September 7, 2012 — RaySearch Laboratories AB announces that version 3.0 of RaySearch’s RayStation treatment planning system has been released for clinical use in the European Union, United States, Japan and Australia, and is pending regulatory approval in Canada, China, New Zealand and South Korea. The new version includes a wide range of new features and improvements. RayStation already includes optimization algorithms for VMAT (volumetric modulated arc therapy), IMRT (intensity-modulated radiotherapy) and 3D-CRT (3-D conformal radiotherapy), and version 3.0 adds numerous tools for traditional 3D-CRT planning.
RayStation is designed to handle 4-D adaptive radiation therapy and allows the users to perform dose tracking. This offers the possibility to perform accurate dose accumulation of any delivered or planned dose to any patient geometry using any combination of CT (computed tomography), MRI (magnetic resonance imaging), PET (positron emission tomography) and 4D-CT datasets. RayStation 3.0 closes the whole adaptive loop with full support for adaptive replanning. The treatment planning system lets clinicians monitor the impact of a changing patient geometry as the treatment progresses, and seamlessly adjust and reoptimize the treatment in the same system.
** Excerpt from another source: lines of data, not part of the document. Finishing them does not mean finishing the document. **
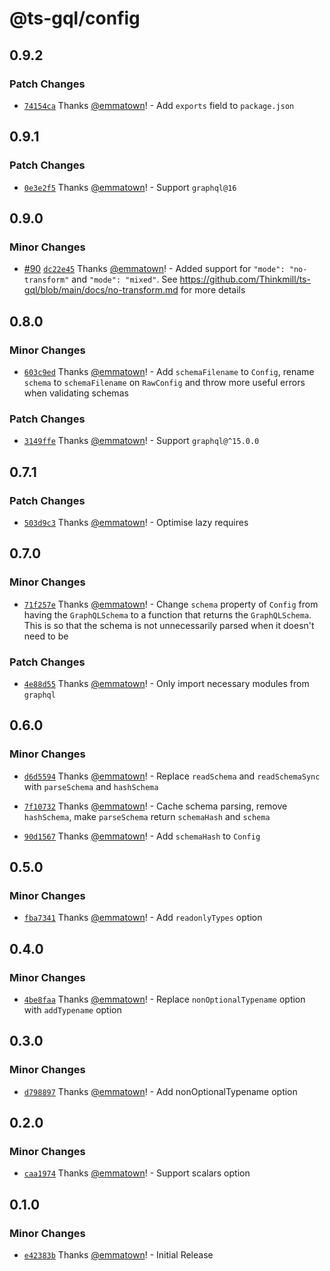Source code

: # @ts-gql/config

## 0.9.2

### Patch Changes

- [`74154ca`](https://github.com/Thinkmill/ts-gql/commit/74154ca7dab4ea3bd03ff5da5105ca770a63afad) Thanks [@emmatown](https://github.com/emmatown)! - Add `exports` field to `package.json`

## 0.9.1

### Patch Changes

- [`0e3e2f5`](https://github.com/Thinkmill/ts-gql/commit/0e3e2f5004c7e42bbc394664c5e667ce3597e6fd) Thanks [@emmatown](https://github.com/emmatown)! - Support `graphql@16`

## 0.9.0

### Minor Changes

- [#90](https://github.com/Thinkmill/ts-gql/pull/90) [`dc22e45`](https://github.com/Thinkmill/ts-gql/commit/dc22e457d14c816274037010a627d10bcb30f11d) Thanks [@emmatown](https://github.com/emmatown)! - Added support for `"mode": "no-transform"` and `"mode": "mixed"`. See https://github.com/Thinkmill/ts-gql/blob/main/docs/no-transform.md for more details

## 0.8.0

### Minor Changes

- [`603c9ed`](https://github.com/Thinkmill/ts-gql/commit/603c9ed186377c8de4517a8371aec08b45a3a425) Thanks [@emmatown](https://github.com/emmatown)! - Add `schemaFilename` to `Config`, rename `schema` to `schemaFilename` on `RawConfig` and throw more useful errors when validating schemas

### Patch Changes

- [`3149ffe`](https://github.com/Thinkmill/ts-gql/commit/3149ffe2ffb428273e80451d8a67873073e052c8) Thanks [@emmatown](https://github.com/emmatown)! - Support `graphql@^15.0.0`

## 0.7.1

### Patch Changes

- [`503d9c3`](https://github.com/Thinkmill/ts-gql/commit/503d9c361f32cb4855d017b7340c3b6db45d181b) Thanks [@emmatown](https://github.com/emmatown)! - Optimise lazy requires

## 0.7.0

### Minor Changes

- [`71f257e`](https://github.com/Thinkmill/ts-gql/commit/71f257e5ec9152b01bcb86aa06810a8d84e1441d) Thanks [@emmatown](https://github.com/emmatown)! - Change `schema` property of `Config` from having the `GraphQLSchema` to a function that returns the `GraphQLSchema`. This is so that the schema is not unnecessarily parsed when it doesn't need to be

### Patch Changes

- [`4e88d55`](https://github.com/Thinkmill/ts-gql/commit/4e88d551463c108fe30a609c24fa641e8f9ec88b) Thanks [@emmatown](https://github.com/emmatown)! - Only import necessary modules from `graphql`

## 0.6.0

### Minor Changes

- [`d6d5594`](https://github.com/Thinkmill/ts-gql/commit/d6d55946c9dfc118d87ba34b79d48d48a3144e4d) Thanks [@emmatown](https://github.com/emmatown)! - Replace `readSchema` and `readSchemaSync` with `parseSchema` and `hashSchema`

* [`7f10732`](https://github.com/Thinkmill/ts-gql/commit/7f10732c53b1b9541414b6c343ad7cd1e35e122c) Thanks [@emmatown](https://github.com/emmatown)! - Cache schema parsing, remove `hashSchema`, make `parseSchema` return `schemaHash` and `schema`

- [`90d1567`](https://github.com/Thinkmill/ts-gql/commit/90d15672f4737d8a1c15429f680790c9abdccf58) Thanks [@emmatown](https://github.com/emmatown)! - Add `schemaHash` to `Config`

## 0.5.0

### Minor Changes

- [`fba7341`](https://github.com/Thinkmill/ts-gql/commit/fba7341a1418e0a9d555172dc5c6e86899fa6ed3) Thanks [@emmatown](https://github.com/emmatown)! - Add `readonlyTypes` option

## 0.4.0

### Minor Changes

- [`4be8faa`](https://github.com/Thinkmill/ts-gql/commit/4be8faafa0fba17efa491a0aec8ddbb472aa5572) Thanks [@emmatown](https://github.com/emmatown)! - Replace `nonOptionalTypename` option with `addTypename` option

## 0.3.0

### Minor Changes

- [`d798897`](https://github.com/Thinkmill/ts-gql/commit/d7988972e801c41bb96aaa4dec5763ebae73e30e) Thanks [@emmatown](https://github.com/emmatown)! - Add nonOptionalTypename option

## 0.2.0

### Minor Changes

- [`caa1974`](https://github.com/Thinkmill/ts-gql/commit/caa19743de1aa1345795691b8d4eea58c052fc8f) Thanks [@emmatown](https://github.com/emmatown)! - Support scalars option

## 0.1.0

### Minor Changes

- [`e42383b`](https://github.com/Thinkmill/ts-gql/commit/e42383b5970a554462384f9851aabc173f7fcf52) Thanks [@emmatown](https://github.com/emmatown)! - Initial Release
In addition to new features, RayStation 3.0 includes major improvements and performance enhancements that further facilitate and speed up the treatment planning process. One example is the addition of full support for scripting using the IronPython language. This lets users automate large parts of the treatment planning process, which both has the potential to save time and improve consistency. The scripting tools also enable extraction of any relevant patient data point, thereby facilitating advanced studies of large amounts of patient data. Other examples include extensive improvements of the patient modeling workspace, the addition of several new organ models to the integrated model-based segmentation tool, and speed improvements in RayStation’s multi-criteria optimization tools. In addition, the beam commissioning workspace has been re-implemented and tools have been added to facilitate the beam commissioning process, which minimizes the workload for the physics departments in the installation phase.
“We announced the previous version of RayStation in the beginning of this year and we are very proud that we can already release an even stronger product. This development pace really sets us apart, and we have the intention to continue at this pace to further extend our technological lead,” said Johan Löf, CEO of RaySearch.